BEGIN Data extracts

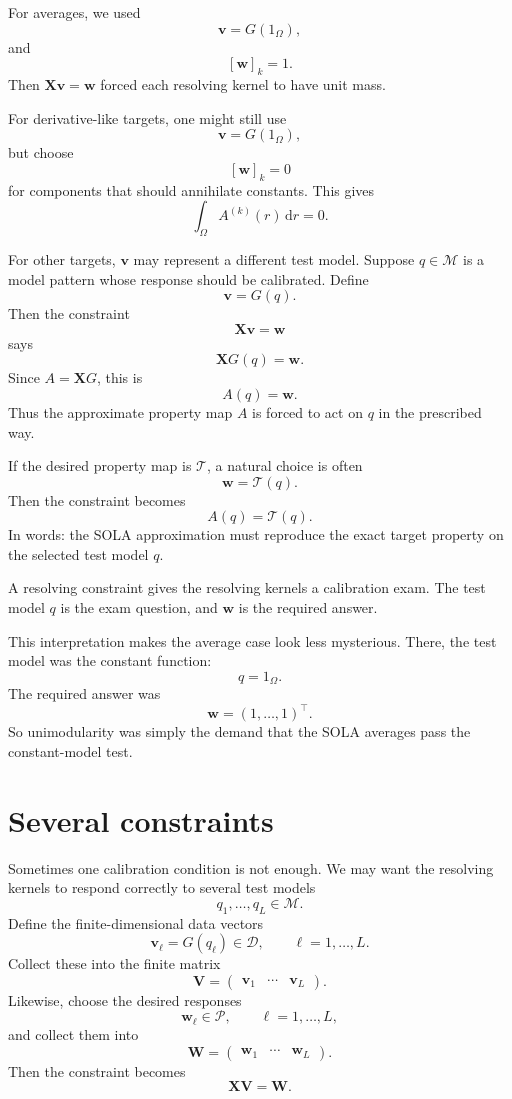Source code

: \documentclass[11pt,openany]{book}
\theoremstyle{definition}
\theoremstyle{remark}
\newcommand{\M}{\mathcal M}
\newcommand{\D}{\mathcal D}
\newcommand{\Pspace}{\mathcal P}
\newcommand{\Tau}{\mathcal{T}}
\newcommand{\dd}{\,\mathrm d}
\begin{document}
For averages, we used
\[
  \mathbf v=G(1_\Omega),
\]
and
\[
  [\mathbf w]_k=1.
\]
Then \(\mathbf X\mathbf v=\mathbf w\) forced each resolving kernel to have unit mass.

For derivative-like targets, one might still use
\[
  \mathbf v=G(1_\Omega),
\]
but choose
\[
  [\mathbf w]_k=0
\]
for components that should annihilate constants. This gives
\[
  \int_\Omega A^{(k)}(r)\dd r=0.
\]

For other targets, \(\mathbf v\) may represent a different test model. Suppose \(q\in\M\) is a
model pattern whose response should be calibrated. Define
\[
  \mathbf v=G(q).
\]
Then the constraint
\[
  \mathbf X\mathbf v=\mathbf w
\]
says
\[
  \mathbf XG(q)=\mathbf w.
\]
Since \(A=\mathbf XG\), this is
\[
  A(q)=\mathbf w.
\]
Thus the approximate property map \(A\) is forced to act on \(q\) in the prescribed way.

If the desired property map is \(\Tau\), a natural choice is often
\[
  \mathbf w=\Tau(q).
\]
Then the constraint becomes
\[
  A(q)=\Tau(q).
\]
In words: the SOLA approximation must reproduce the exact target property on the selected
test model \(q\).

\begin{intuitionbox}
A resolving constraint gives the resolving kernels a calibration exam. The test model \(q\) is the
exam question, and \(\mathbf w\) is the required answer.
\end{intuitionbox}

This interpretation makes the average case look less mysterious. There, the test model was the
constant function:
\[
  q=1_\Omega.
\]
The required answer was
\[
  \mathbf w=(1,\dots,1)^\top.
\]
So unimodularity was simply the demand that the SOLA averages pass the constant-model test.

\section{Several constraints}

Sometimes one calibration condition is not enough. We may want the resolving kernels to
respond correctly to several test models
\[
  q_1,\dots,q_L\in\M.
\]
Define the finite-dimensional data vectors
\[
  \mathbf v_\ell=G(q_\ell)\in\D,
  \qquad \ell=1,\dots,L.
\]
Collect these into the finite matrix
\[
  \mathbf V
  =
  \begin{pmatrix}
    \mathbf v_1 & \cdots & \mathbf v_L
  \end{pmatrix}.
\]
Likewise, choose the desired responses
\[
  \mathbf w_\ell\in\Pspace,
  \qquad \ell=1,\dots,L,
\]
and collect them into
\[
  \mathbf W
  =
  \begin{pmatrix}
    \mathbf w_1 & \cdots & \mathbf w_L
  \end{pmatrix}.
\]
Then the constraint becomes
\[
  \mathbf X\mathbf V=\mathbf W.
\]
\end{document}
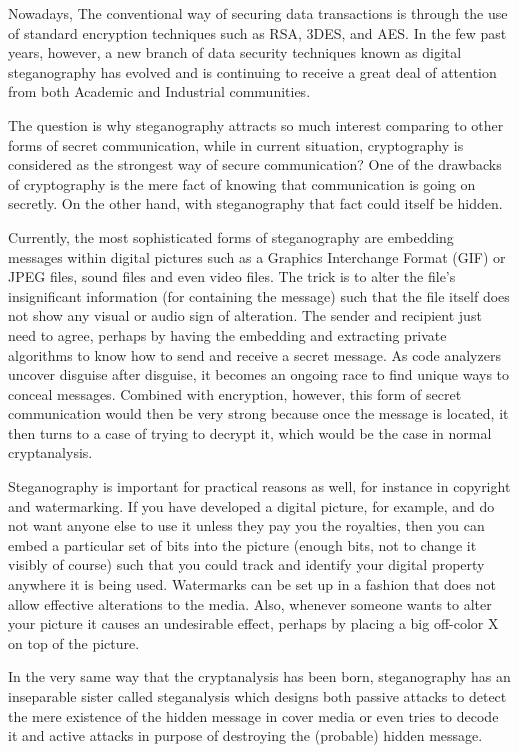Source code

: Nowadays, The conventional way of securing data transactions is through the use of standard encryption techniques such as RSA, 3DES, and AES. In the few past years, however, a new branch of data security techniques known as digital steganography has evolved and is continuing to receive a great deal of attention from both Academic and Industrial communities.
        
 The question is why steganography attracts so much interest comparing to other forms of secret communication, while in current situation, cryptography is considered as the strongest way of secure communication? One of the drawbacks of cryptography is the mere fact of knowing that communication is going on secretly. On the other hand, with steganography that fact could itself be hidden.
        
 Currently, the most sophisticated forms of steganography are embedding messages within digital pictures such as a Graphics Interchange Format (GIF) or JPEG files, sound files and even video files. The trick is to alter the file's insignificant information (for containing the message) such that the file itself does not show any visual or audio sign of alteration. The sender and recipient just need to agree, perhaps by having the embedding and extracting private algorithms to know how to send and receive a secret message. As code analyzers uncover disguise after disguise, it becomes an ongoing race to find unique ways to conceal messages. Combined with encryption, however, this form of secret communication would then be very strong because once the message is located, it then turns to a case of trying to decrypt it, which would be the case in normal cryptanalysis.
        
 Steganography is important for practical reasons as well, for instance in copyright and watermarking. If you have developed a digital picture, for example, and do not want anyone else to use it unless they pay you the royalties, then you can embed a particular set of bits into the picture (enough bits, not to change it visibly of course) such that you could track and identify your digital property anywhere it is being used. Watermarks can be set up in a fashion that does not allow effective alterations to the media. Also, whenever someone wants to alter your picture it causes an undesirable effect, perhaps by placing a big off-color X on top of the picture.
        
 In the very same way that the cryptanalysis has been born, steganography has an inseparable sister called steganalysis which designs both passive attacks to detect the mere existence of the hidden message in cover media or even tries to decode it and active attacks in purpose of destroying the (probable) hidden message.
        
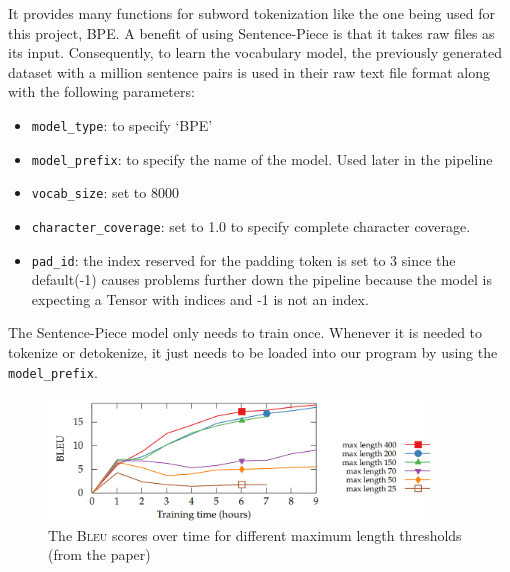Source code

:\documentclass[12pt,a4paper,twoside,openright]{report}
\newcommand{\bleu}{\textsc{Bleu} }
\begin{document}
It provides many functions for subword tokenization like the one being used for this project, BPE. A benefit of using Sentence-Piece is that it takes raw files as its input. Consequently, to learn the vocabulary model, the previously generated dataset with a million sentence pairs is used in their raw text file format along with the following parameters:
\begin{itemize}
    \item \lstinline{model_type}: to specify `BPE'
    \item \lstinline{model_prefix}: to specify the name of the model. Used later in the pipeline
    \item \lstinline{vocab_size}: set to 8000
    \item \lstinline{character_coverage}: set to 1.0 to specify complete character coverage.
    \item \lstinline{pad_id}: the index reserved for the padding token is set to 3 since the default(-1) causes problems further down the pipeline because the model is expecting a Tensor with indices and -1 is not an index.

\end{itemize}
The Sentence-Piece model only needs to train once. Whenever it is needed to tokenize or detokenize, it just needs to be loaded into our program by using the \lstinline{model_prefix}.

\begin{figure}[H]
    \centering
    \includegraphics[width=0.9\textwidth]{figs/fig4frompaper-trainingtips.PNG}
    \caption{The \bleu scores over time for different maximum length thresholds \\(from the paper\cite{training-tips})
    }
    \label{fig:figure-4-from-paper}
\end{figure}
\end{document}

END Data extracts

A complete answer reproduces every line of the records in which the word "desired" occurs.

If the desired property map is \(\Tau\), a natural choice is often
Likewise, choose the desired responses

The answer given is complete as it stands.